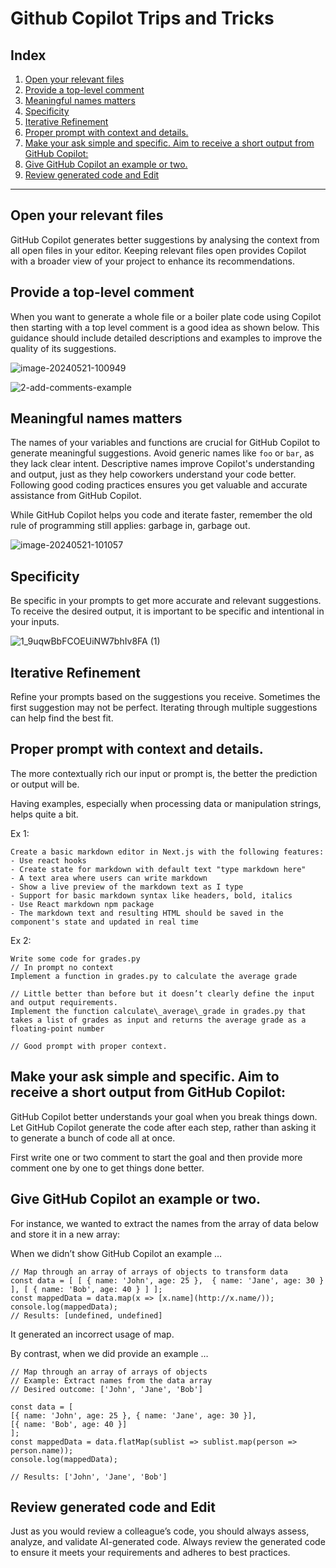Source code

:# Github Copilot Trips and Tricks

## Index

1. [Open your relevant files](#open-your-relevant-files)
2. [Provide a top-level comment](#provide-a-top-level-comment)
3. [Meaningful names matters](#meaningful-names-matters)
4. [Specificity](#specificity)
5. [Iterative Refinement](#iterative-refinement)
6. [Proper prompt with context and details.](#proper-prompt-with-context-and-details)
7. [Make your ask simple and specific. Aim to receive a short output from GitHub Copilot:](#make-your-ask-simple-and-specific-aim-to-receive-a-short-output-from-github-copilot)
8. [Give GitHub Copilot an example or two.](#give-github-copilot-an-example-or-two)
9. [Review generated code and Edit](#review-generated-code-and-edit)

---

## Open your relevant files

GitHub Copilot generates better suggestions by analysing the context from all open files in your editor. Keeping relevant files open provides Copilot with a broader view of your project to enhance its recommendations.

## Provide a top-level comment

When you want to generate a whole file or a boiler plate code using Copilot then starting with a top level comment is a good idea as shown below. This guidance should include detailed descriptions and examples to improve the quality of its suggestions.

![image-20240521-100949](https://github.com/Talentica/github-copilot-knowledge-base/assets/109061225/b71ffd57-fdf8-4aa5-a35b-7f2711a7062a)

![2-add-comments-example](https://github.com/Talentica/github-copilot-knowledge-base/assets/109061225/5546b370-85f8-4d8c-b3e0-870541d6a8fd)

## Meaningful names matters

The names of your variables and functions are crucial for GitHub Copilot to generate meaningful suggestions. Avoid generic names like `foo` or `bar`, as they lack clear intent. Descriptive names improve Copilot's understanding and output, just as they help coworkers understand your code better. Following good coding practices ensures you get valuable and accurate assistance from GitHub Copilot.

While GitHub Copilot helps you code and iterate faster, remember the old rule of programming still applies: garbage in, garbage out.

![image-20240521-101057](https://github.com/Talentica/github-copilot-knowledge-base/assets/109061225/9208a5bf-e731-443d-8c3b-0da2a090367b)

## Specificity

Be specific in your prompts to get more accurate and relevant suggestions. To receive the desired output, it is important to be specific and intentional in your inputs.

![1_9uqwBbFCOEUiNW7bhIv8FA (1)](https://github.com/Talentica/github-copilot-knowledge-base/assets/109061225/fac82348-1ba2-4369-8d3a-89acf889db44)

## Iterative Refinement

Refine your prompts based on the suggestions you receive. Sometimes the first suggestion may not be perfect. Iterating through multiple suggestions can help find the best fit.

## Proper prompt with context and details.

The more contextually rich our input or prompt is, the better the prediction or output will be.

Having examples, especially when processing data or manipulation strings, helps quite a bit.

Ex 1:

```
Create a basic markdown editor in Next.js with the following features:
- Use react hooks
- Create state for markdown with default text "type markdown here"
- A text area where users can write markdown
- Show a live preview of the markdown text as I type
- Support for basic markdown syntax like headers, bold, italics
- Use React markdown npm package
- The markdown text and resulting HTML should be saved in the component's state and updated in real time
```

Ex 2:

```
Write some code for grades.py
// In prompt no context
Implement a function in grades.py to calculate the average grade

// Little better than before but it doesn’t clearly define the input and output requirements.
Implement the function calculate\_average\_grade in grades.py that takes a list of grades as input and returns the average grade as a floating-point number

// Good prompt with proper context.
```

## Make your ask simple and specific. Aim to receive a short output from GitHub Copilot:

GitHub Copilot better understands your goal when you break things down. Let GitHub Copilot generate the code after each step, rather than asking it to generate a bunch of code all at once.

First write one or two comment to start the goal and then provide more comment one by one to get things done better.

## Give GitHub Copilot an example or two.

For instance, we wanted to extract the names from the array of data below and store it in a new array:

When we didn’t show GitHub Copilot an example …

```
// Map through an array of arrays of objects to transform data
const data = [ [ { name: 'John', age: 25 },  { name: 'Jane', age: 30 } ], [ { name: 'Bob', age: 40 } ] ];
const mappedData = data.map(x => [x.name](http://x.name/));
console.log(mappedData);
// Results: [undefined, undefined]
```

It generated an incorrect usage of map.

By contrast, when we did provide an example …

```
// Map through an array of arrays of objects
// Example: Extract names from the data array
// Desired outcome: ['John', 'Jane', 'Bob']

const data = [
[{ name: 'John', age: 25 }, { name: 'Jane', age: 30 }],
[{ name: 'Bob', age: 40 }]
];
const mappedData = data.flatMap(sublist => sublist.map(person => person.name));
console.log(mappedData);

// Results: ['John', 'Jane', 'Bob']
```

## Review generated code and Edit

Just as you would review a colleague’s code, you should always assess, analyze, and validate AI-generated code. Always review the generated code to ensure it meets your requirements and adheres to best practices.
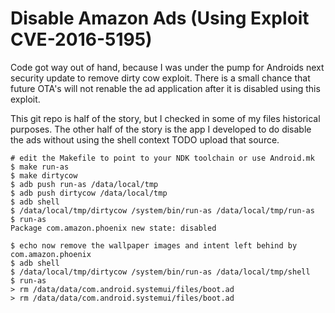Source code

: # Disable Amazon Ads (Using Exploit CVE-2016-5195)

Code got way out of hand, because I was under the pump for Androids next security update to remove dirty cow exploit.
There is a small chance that future OTA's will not renable the ad application after it is disabled using this exploit.

This git repo is half of the story, but I checked in some of my files historical purposes.
The other half of the story is the app I developed to do disable the ads without using the shell context
TODO upload that source. 

```
# edit the Makefile to point to your NDK toolchain or use Android.mk
$ make run-as
$ make dirtycow
$ adb push run-as /data/local/tmp
$ adb push dirtycow /data/local/tmp
$ adb shell
$ /data/local/tmp/dirtycow /system/bin/run-as /data/local/tmp/run-as
$ run-as
Package com.amazon.phoenix new state: disabled

$ echo now remove the wallpaper images and intent left behind by com.amazon.phoenix
$ adb shell
$ /data/local/tmp/dirtycow /system/bin/run-as /data/local/tmp/shell
$ run-as
> rm /data/data/com.android.systemui/files/boot.ad
> rm /data/data/com.android.systemui/files/boot.ad
```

> [INSTRUCTIONS FOR THE TASK]
Put down exactly the lines of the data above that run from its first line through the line bearing "7. [Make your", and no pictures.

> [EXERCISE RESPONSE]
Source code

:# Github Copilot Trips and Tricks

## Index

1. [Open your relevant files](#open-your-relevant-files)
2. [Provide a top-level comment](#provide-a-top-level-comment)
3. [Meaningful names matters](#meaningful-names-matters)
4. [Specificity](#specificity)
5. [Iterative Refinement](#iterative-refinement)
6. [Proper prompt with context and details.](#proper-prompt-with-context-and-details)
7. [Make your ask simple and specific. Aim to receive a short output from GitHub Copilot:](#make-your-ask-simple-and-specific-aim-to-receive-a-short-output-from-github-copilot)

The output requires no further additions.